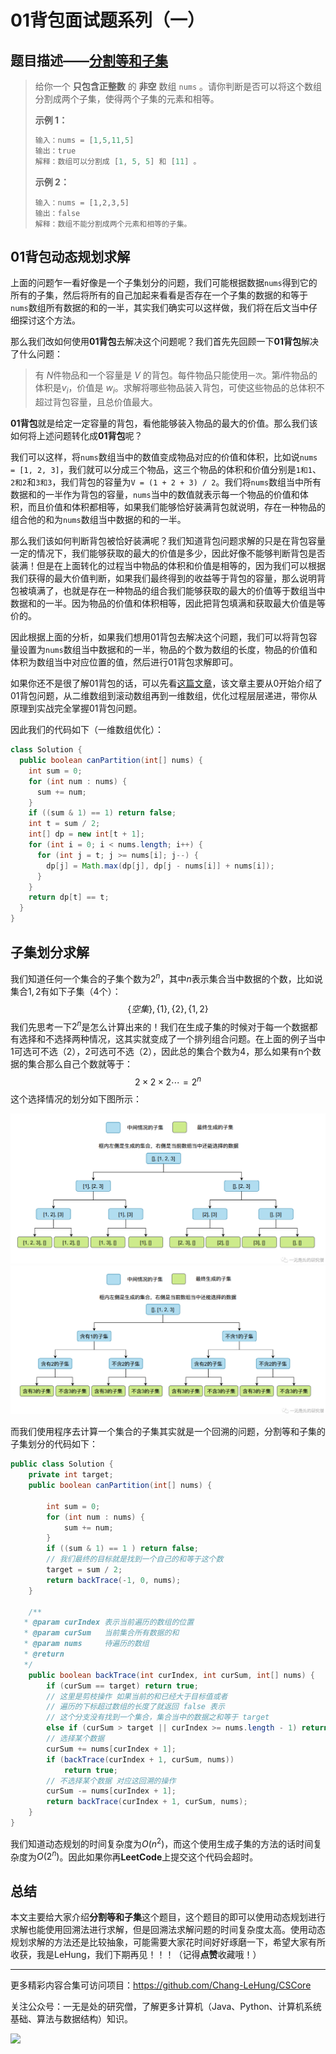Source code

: # 01背包面试题系列（一）

## 题目描述——[分割等和子集](https://leetcode.cn/problems/partition-equal-subset-sum/)

>给你一个 **只包含正整数** 的 **非空** 数组 `nums` 。请你判断是否可以将这个数组分割成两个子集，使得两个子集的元素和相等。
>
>**示例 1：**
>
>```java
>输入：nums = [1,5,11,5]
>输出：true
>解释：数组可以分割成 [1, 5, 5] 和 [11] 。
>```
>
>**示例 2：**
>
>```
>输入：nums = [1,2,3,5]
>输出：false
>解释：数组不能分割成两个元素和相等的子集。
>```

## 01背包动态规划求解

上面的问题乍一看好像是一个子集划分的问题，我们可能根据数据`nums`得到它的所有的子集，然后将所有的自己加起来看看是否存在一个子集的数据的和等于`nums`数组所有数据的和的一半，其实我们确实可以这样做，我们将在后文当中仔细探讨这个方法。

那么我们改如何使用**01背包**去解决这个问题呢？我们首先先回顾一下**01背包**解决了什么问题：

>有 $N$件物品和一个容量是 $V$ 的背包。每件物品只能使用`一次`。第$i$件物品的体积是$v_i$，价值是 $w_i$。求解将哪些物品装入背包，可使这些物品的总体积不超过背包容量，且总价值最大。

**01背包**就是给定一定容量的背包，看他能够装入物品的最大的价值。那么我们该如何将上述问题转化成**01背包**呢？

我们可以这样，将`nums`数组当中的数值变成物品对应的价值和体积，比如说`nums = [1, 2, 3]`，我们就可以分成三个物品，这三个物品的体积和价值分别是`1和1`、`2和2`和`3和3`，我们背包的容量为`V = (1 + 2 + 3) / 2`。我们将`nums`数组当中所有数据和的一半作为背包的容量，`nums`当中的数值就表示每一个物品的价值和体积，而且价值和体积都相等，如果我们能够恰好装满背包就说明，存在一种物品的组合他的和为`nums`数组当中数据的和的一半。

那么我们该如何判断背包被恰好装满呢？我们知道背包问题求解的只是在背包容量一定的情况下，我们能够获取的最大的价值是多少，因此好像不能够判断背包是否装满！但是在上面转化的过程当中物品的体积和价值是相等的，因为我们可以根据我们获得的最大价值判断，如果我们最终得到的收益等于背包的容量，那么说明背包被填满了，也就是存在一种物品的组合我们能够获取的最大的价值等于数组当中数据和的一半。因为物品的价值和体积相等，因此把背包填满和获取最大价值是等价的。

因此根据上面的分析，如果我们想用01背包去解决这个问题，我们可以将背包容量设置为`nums`数组当中数据和的一半，物品的个数为数组的长度，物品的价值和体积为数组当中对应位置的值，然后进行01背包求解即可。

如果你还不是很了解01背包的话，可以先看[这篇文章](https://mp.weixin.qq.com/s?__biz=Mzg3ODgyNDgwNg==&mid=2247484416&idx=1&sn=d8aa70bc642c94a127ea67409808980f&chksm=cf0c9809f87b111f2fb092adba83da7e5463a8f5eaa92914ddb975065428a1a80a7d6bc53f3a&token=883596793&lang=zh_CN#rd)，该文章主要从0开始介绍了01背包问题，从二维数组到滚动数组再到一维数组，优化过程层层递进，带你从原理到实战完全掌握01背包问题。

因此我们的代码如下（一维数组优化）：

```java
class Solution {
  public boolean canPartition(int[] nums) {
    int sum = 0;
    for (int num : nums) {
      sum += num;
    }
    if ((sum & 1) == 1) return false;
    int t = sum / 2;
    int[] dp = new int[t + 1];
    for (int i = 0; i < nums.length; i++) {
      for (int j = t; j >= nums[i]; j--) {
        dp[j] = Math.max(dp[j], dp[j - nums[i]] + nums[i]);
      }
    }
    return dp[t] == t;
  }
}
```

## 子集划分求解

我们知道任何一个集合的子集个数为$2^n$，其中$n$表示集合当中数据的个数，比如说集合${1, 2}$有如下子集（4个）：
$$
\{空集\}, \{1\}, \{2\}, \{1, 2\}
$$
我们先思考一下$2^n$是怎么计算出来的！我们在生成子集的时候对于每一个数据都有选择和不选择两种情况，这其实就变成了一个排列组合问题。在上面的例子当中1可选可不选（2），2可选可不选（2），因此总的集合个数为4，那么如果有n个数据的集合那么自己个数就等于：
$$
2\times2\times2 \cdots = 2^n
$$
这个选择情况的划分如下图所示：

<img src="../images/dsal/backtrace/01.png" alt="01" style="zoom:80%;" />

<img src="../images/dsal/backtrace/02.png" alt="01" style="zoom:80%;" />

而我们使用程序去计算一个集合的子集其实就是一个回溯的问题，分割等和子集的子集划分的代码如下：

```java
public class Solution {
    private int target;
    public boolean canPartition(int[] nums) {

        int sum = 0;
        for (int num : nums) {
            sum += num;
        }
        if ((sum & 1) == 1 ) return false;
        // 我们最终的目标就是找到一个自己的和等于这个数
        target = sum / 2;
        return backTrace(-1, 0, nums);
    }

    /**
   * @param curIndex 表示当前遍历的数组的位置
   * @param curSum   当前集合所有数据的和
   * @param nums     待遍历的数组
   * @return
   */
    public boolean backTrace(int curIndex, int curSum, int[] nums) {
        if (curSum == target) return true;
        // 这里是剪枝操作 如果当前的和已经大于目标值或者
        // 遍历的下标超过数组的长度了就返回 false 表示
        // 这个分支没有找到一个集合，集合当中的数据之和等于 target
        else if (curSum > target || curIndex >= nums.length - 1) return false;
        // 选择某个数据
        curSum += nums[curIndex + 1];
        if (backTrace(curIndex + 1, curSum, nums))
            return true;
        // 不选择某个数据 对应这回溯的操作
        curSum -= nums[curIndex + 1];
        return backTrace(curIndex + 1, curSum, nums);
    }
}

```

我们知道动态规划的时间复杂度为$O(n^2)$，而这个使用生成子集的方法的话时间复杂度为$O(2^n)$。因此如果你再**LeetCode**上提交这个代码会超时。

## 总结

本文主要给大家介绍**分割等和子集**这个题目，这个题目的即可以使用动态规划进行求解也能使用回溯法进行求解，但是回溯法求解问题的时间复杂度太高。使用动态规划求解的方法还是比较抽象，可能需要大家花时间好好琢磨一下，希望大家有所收获，我是LeHung，我们下期再见！！！（记得**点赞**收藏哦！）

---

更多精彩内容合集可访问项目：<https://github.com/Chang-LeHung/CSCore>

关注公众号：一无是处的研究僧，了解更多计算机（Java、Python、计算机系统基础、算法与数据结构）知识。

![](https://img2022.cnblogs.com/blog/2519003/202207/2519003-20220703200459566-1837431658.jpg)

------------------------

• [Task directions] Identify the lines in the entries that hold "style" and return each one.

• [Written solution]
<img src="../images/dsal/backtrace/01.png" alt="01" style="zoom:80%;" />
<img src="../images/dsal/backtrace/02.png" alt="01" style="zoom:80%;" />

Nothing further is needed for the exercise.